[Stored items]
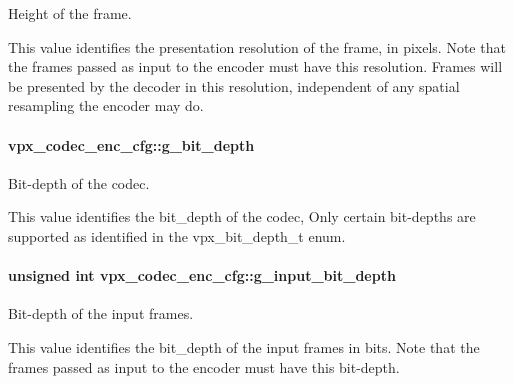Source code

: Height of the frame. 

This value identifies the presentation resolution of the frame, in pixels. Note that the frames passed as input to the encoder must have this resolution. Frames will be presented by the decoder in this resolution, independent of any spatial resampling the encoder may do. 
\paragraph[{\texorpdfstring{g\+\_\+bit\+\_\+depth}{g_bit_depth}}]{ vpx\+\_\+codec\+\_\+enc\+\_\+cfg\+::g\+\_\+bit\+\_\+depth}\hypertarget{structvpx__codec__enc__cfg_aaaa7bca27fd42f24a2c215b247ba9190}{}\label{structvpx__codec__enc__cfg_aaaa7bca27fd42f24a2c215b247ba9190}


Bit-\/depth of the codec. 

This value identifies the bit\+\_\+depth of the codec, Only certain bit-\/depths are supported as identified in the vpx\+\_\+bit\+\_\+depth\+\_\+t enum. 
\paragraph[{\texorpdfstring{g\+\_\+input\+\_\+bit\+\_\+depth}{g_input_bit_depth}}]{\setlength{\rightskip}{0pt plus 5cm}unsigned int vpx\+\_\+codec\+\_\+enc\+\_\+cfg\+::g\+\_\+input\+\_\+bit\+\_\+depth}\hypertarget{structvpx__codec__enc__cfg_abebad3c575d7a5ba6c09a52fedb7d762}{}\label{structvpx__codec__enc__cfg_abebad3c575d7a5ba6c09a52fedb7d762}


Bit-\/depth of the input frames. 

This value identifies the bit\+\_\+depth of the input frames in bits. Note that the frames passed as input to the encoder must have this bit-\/depth.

**Prompt**
Could you give all the records again, exactly, minus the pictures?

**Solution to the exercise**
Source code

: Height of the frame. 

This value identifies the presentation resolution of the frame, in pixels. Note that the frames passed as input to the encoder must have this resolution. Frames will be presented by the decoder in this resolution, independent of any spatial resampling the encoder may do. 
\paragraph[{\texorpdfstring{g\+\_\+bit\+\_\+depth}{g_bit_depth}}]{ vpx\+\_\+codec\+\_\+enc\+\_\+cfg\+::g\+\_\+bit\+\_\+depth}\hypertarget{structvpx__codec__enc__cfg_aaaa7bca27fd42f24a2c215b247ba9190}{}\label{structvpx__codec__enc__cfg_aaaa7bca27fd42f24a2c215b247ba9190}


Bit-\/depth of the codec. 

This value identifies the bit\+\_\+depth of the codec, Only certain bit-\/depths are supported as identified in the vpx\+\_\+bit\+\_\+depth\+\_\+t enum. 
\paragraph[{\texorpdfstring{g\+\_\+input\+\_\+bit\+\_\+depth}{g_input_bit_depth}}]{\setlength{\rightskip}{0pt plus 5cm}unsigned int vpx\+\_\+codec\+\_\+enc\+\_\+cfg\+::g\+\_\+input\+\_\+bit\+\_\+depth}\hypertarget{structvpx__codec__enc__cfg_abebad3c575d7a5ba6c09a52fedb7d762}{}\label{structvpx__codec__enc__cfg_abebad3c575d7a5ba6c09a52fedb7d762}


Bit-\/depth of the input frames. 

This value identifies the bit\+\_\+depth of the input frames in bits. Note that the frames passed as input to the encoder must have this bit-\/depth.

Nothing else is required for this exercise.